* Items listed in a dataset
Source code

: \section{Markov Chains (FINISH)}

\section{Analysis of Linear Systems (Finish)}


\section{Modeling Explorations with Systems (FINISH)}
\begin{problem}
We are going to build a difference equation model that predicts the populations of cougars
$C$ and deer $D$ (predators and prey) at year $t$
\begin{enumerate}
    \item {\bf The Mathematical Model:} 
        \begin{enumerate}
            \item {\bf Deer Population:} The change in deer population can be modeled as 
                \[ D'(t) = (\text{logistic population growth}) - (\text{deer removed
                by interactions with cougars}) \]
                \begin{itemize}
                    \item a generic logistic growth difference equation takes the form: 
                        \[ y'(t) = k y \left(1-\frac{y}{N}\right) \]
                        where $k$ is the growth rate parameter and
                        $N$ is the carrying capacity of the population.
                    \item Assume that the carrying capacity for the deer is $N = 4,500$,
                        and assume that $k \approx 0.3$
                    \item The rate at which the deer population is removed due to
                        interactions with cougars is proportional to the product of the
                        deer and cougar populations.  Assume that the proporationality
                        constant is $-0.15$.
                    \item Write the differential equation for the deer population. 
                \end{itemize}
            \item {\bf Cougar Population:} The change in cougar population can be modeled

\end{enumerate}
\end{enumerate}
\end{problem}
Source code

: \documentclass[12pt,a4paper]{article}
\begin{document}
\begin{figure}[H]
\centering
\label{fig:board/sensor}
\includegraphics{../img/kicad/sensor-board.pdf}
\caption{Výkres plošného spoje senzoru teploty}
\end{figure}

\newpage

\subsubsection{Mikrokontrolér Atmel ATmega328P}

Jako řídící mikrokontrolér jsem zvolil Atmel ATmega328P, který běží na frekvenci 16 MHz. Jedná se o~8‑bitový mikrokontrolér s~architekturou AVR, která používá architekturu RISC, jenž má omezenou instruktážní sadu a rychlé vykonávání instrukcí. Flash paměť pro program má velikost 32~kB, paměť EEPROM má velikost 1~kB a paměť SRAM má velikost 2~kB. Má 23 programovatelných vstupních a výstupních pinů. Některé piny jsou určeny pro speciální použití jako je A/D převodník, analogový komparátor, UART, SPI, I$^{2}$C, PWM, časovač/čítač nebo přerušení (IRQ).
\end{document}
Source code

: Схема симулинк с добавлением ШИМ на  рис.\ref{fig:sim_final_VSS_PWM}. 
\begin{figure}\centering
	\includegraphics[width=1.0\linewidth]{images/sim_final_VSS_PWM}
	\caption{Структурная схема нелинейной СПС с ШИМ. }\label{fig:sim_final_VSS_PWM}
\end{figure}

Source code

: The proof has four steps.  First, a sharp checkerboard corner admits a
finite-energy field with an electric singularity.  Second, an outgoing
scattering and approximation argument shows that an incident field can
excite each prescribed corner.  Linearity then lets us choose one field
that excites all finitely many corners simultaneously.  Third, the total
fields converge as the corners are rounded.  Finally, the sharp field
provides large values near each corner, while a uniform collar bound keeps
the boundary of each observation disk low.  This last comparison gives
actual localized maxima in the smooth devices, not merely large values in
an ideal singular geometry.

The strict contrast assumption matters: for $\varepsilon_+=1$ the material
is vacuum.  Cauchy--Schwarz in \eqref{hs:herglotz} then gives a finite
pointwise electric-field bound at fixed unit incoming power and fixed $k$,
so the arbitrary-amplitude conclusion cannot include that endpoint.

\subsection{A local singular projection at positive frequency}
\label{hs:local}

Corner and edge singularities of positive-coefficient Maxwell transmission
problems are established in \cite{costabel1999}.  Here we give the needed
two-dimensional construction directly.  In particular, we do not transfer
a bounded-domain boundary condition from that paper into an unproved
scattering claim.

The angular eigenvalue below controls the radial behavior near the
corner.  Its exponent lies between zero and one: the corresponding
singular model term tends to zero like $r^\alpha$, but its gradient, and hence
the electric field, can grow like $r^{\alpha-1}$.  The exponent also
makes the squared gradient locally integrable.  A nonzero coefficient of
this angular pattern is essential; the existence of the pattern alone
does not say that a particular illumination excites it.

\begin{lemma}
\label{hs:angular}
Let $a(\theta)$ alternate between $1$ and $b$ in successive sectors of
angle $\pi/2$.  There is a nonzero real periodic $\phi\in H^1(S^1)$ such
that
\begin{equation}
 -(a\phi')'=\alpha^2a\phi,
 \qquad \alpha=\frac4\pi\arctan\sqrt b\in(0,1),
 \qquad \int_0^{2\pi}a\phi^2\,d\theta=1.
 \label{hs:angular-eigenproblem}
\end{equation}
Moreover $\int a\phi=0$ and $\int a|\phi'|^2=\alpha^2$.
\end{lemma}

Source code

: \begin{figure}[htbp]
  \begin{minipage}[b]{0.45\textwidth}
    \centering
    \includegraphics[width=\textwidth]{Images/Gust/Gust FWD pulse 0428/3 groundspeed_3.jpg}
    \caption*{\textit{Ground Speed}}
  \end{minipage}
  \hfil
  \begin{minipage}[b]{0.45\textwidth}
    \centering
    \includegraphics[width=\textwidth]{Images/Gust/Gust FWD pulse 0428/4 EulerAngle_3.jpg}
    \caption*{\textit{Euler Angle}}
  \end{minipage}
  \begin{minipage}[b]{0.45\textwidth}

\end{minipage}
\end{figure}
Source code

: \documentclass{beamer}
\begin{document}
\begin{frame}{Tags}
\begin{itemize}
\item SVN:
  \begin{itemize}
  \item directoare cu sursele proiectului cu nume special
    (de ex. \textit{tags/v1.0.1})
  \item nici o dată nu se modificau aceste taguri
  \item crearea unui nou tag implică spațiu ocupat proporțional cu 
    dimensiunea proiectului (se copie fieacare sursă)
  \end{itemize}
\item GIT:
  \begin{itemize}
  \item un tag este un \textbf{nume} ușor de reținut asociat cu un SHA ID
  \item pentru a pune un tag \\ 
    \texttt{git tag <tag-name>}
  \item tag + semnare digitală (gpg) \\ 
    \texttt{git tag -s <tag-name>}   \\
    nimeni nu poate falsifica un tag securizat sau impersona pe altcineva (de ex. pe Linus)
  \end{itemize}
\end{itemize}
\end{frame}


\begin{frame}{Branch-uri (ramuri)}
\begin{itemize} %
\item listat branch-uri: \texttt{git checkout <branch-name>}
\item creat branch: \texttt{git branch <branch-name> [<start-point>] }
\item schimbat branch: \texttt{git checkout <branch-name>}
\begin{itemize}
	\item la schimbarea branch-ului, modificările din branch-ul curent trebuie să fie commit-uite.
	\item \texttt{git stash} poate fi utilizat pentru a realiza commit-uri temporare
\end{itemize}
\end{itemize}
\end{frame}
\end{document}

* Activity
Word for word, give the records again.

* Answer box
Source code

: \section{Markov Chains (FINISH)}

\section{Analysis of Linear Systems (Finish)}


\section{Modeling Explorations with Systems (FINISH)}
\begin{problem}
We are going to build a difference equation model that predicts the populations of cougars
$C$ and deer $D$ (predators and prey) at year $t$
\begin{enumerate}
    \item {\bf The Mathematical Model:} 
        \begin{enumerate}
            \item {\bf Deer Population:} The change in deer population can be modeled as 
                \[ D'(t) = (\text{logistic population growth}) - (\text{deer removed
                by interactions with cougars}) \]
                \begin{itemize}
                    \item a generic logistic growth difference equation takes the form: 
                        \[ y'(t) = k y \left(1-\frac{y}{N}\right) \]
                        where $k$ is the growth rate parameter and
                        $N$ is the carrying capacity of the population.
                    \item Assume that the carrying capacity for the deer is $N = 4,500$,
                        and assume that $k \approx 0.3$
                    \item The rate at which the deer population is removed due to
                        interactions with cougars is proportional to the product of the
                        deer and cougar populations.  Assume that the proporationality
                        constant is $-0.15$.
                    \item Write the differential equation for the deer population. 
                \end{itemize}
            \item {\bf Cougar Population:} The change in cougar population can be modeled

\end{enumerate}
\end{enumerate}
\end{problem}
Source code

: \documentclass[12pt,a4paper]{article}
\begin{document}
\begin{figure}[H]
\centering
\label{fig:board/sensor}
\includegraphics{../img/kicad/sensor-board.pdf}
\caption{Výkres plošného spoje senzoru teploty}
\end{figure}

\newpage

\subsubsection{Mikrokontrolér Atmel ATmega328P}

Jako řídící mikrokontrolér jsem zvolil Atmel ATmega328P, který běží na frekvenci 16 MHz. Jedná se o~8‑bitový mikrokontrolér s~architekturou AVR, která používá architekturu RISC, jenž má omezenou instruktážní sadu a rychlé vykonávání instrukcí. Flash paměť pro program má velikost 32~kB, paměť EEPROM má velikost 1~kB a paměť SRAM má velikost 2~kB. Má 23 programovatelných vstupních a výstupních pinů. Některé piny jsou určeny pro speciální použití jako je A/D převodník, analogový komparátor, UART, SPI, I$^{2}$C, PWM, časovač/čítač nebo přerušení (IRQ).
\end{document}
Source code

: Схема симулинк с добавлением ШИМ на  рис.\ref{fig:sim_final_VSS_PWM}. 
\begin{figure}\centering
	\includegraphics[width=1.0\linewidth]{images/sim_final_VSS_PWM}
	\caption{Структурная схема нелинейной СПС с ШИМ. }\label{fig:sim_final_VSS_PWM}
\end{figure}

Source code

: The proof has four steps.  First, a sharp checkerboard corner admits a
finite-energy field with an electric singularity.  Second, an outgoing
scattering and approximation argument shows that an incident field can
excite each prescribed corner.  Linearity then lets us choose one field
that excites all finitely many corners simultaneously.  Third, the total
fields converge as the corners are rounded.  Finally, the sharp field
provides large values near each corner, while a uniform collar bound keeps
the boundary of each observation disk low.  This last comparison gives
actual localized maxima in the smooth devices, not merely large values in
an ideal singular geometry.

The strict contrast assumption matters: for $\varepsilon_+=1$ the material
is vacuum.  Cauchy--Schwarz in \eqref{hs:herglotz} then gives a finite
pointwise electric-field bound at fixed unit incoming power and fixed $k$,
so the arbitrary-amplitude conclusion cannot include that endpoint.

\subsection{A local singular projection at positive frequency}
\label{hs:local}

Corner and edge singularities of positive-coefficient Maxwell transmission
problems are established in \cite{costabel1999}.  Here we give the needed
two-dimensional construction directly.  In particular, we do not transfer
a bounded-domain boundary condition from that paper into an unproved
scattering claim.

The angular eigenvalue below controls the radial behavior near the
corner.  Its exponent lies between zero and one: the corresponding
singular model term tends to zero like $r^\alpha$, but its gradient, and hence
the electric field, can grow like $r^{\alpha-1}$.  The exponent also
makes the squared gradient locally integrable.  A nonzero coefficient of
this angular pattern is essential; the existence of the pattern alone
does not say that a particular illumination excites it.

\begin{lemma}
\label{hs:angular}
Let $a(\theta)$ alternate between $1$ and $b$ in successive sectors of
angle $\pi/2$.  There is a nonzero real periodic $\phi\in H^1(S^1)$ such
that
\begin{equation}
 -(a\phi')'=\alpha^2a\phi,
 \qquad \alpha=\frac4\pi\arctan\sqrt b\in(0,1),
 \qquad \int_0^{2\pi}a\phi^2\,d\theta=1.
 \label{hs:angular-eigenproblem}
\end{equation}
Moreover $\int a\phi=0$ and $\int a|\phi'|^2=\alpha^2$.
\end{lemma}

Source code

: \begin{figure}[htbp]
  \begin{minipage}[b]{0.45\textwidth}
    \centering
    \includegraphics[width=\textwidth]{Images/Gust/Gust FWD pulse 0428/3 groundspeed_3.jpg}
    \caption*{\textit{Ground Speed}}
  \end{minipage}
  \hfil
  \begin{minipage}[b]{0.45\textwidth}
    \centering
    \includegraphics[width=\textwidth]{Images/Gust/Gust FWD pulse 0428/4 EulerAngle_3.jpg}
    \caption*{\textit{Euler Angle}}
  \end{minipage}
  \begin{minipage}[b]{0.45\textwidth}

\end{minipage}
\end{figure}
Source code

: \documentclass{beamer}
\begin{document}
\begin{frame}{Tags}
\begin{itemize}
\item SVN:
  \begin{itemize}
  \item directoare cu sursele proiectului cu nume special
    (de ex. \textit{tags/v1.0.1})
  \item nici o dată nu se modificau aceste taguri
  \item crearea unui nou tag implică spațiu ocupat proporțional cu 
    dimensiunea proiectului (se copie fieacare sursă)
  \end{itemize}
\item GIT:
  \begin{itemize}
  \item un tag este un \textbf{nume} ușor de reținut asociat cu un SHA ID
  \item pentru a pune un tag \\ 
    \texttt{git tag <tag-name>}
  \item tag + semnare digitală (gpg) \\ 
    \texttt{git tag -s <tag-name>}   \\
    nimeni nu poate falsifica un tag securizat sau impersona pe altcineva (de ex. pe Linus)
  \end{itemize}
\end{itemize}
\end{frame}


\begin{frame}{Branch-uri (ramuri)}
\begin{itemize} %
\item listat branch-uri: \texttt{git checkout <branch-name>}
\item creat branch: \texttt{git branch <branch-name> [<start-point>] }
\item schimbat branch: \texttt{git checkout <branch-name>}
\begin{itemize}
	\item la schimbarea branch-ului, modificările din branch-ul curent trebuie să fie commit-uite.
	\item \texttt{git stash} poate fi utilizat pentru a realiza commit-uri temporare
\end{itemize}
\end{itemize}
\end{frame}
\end{document}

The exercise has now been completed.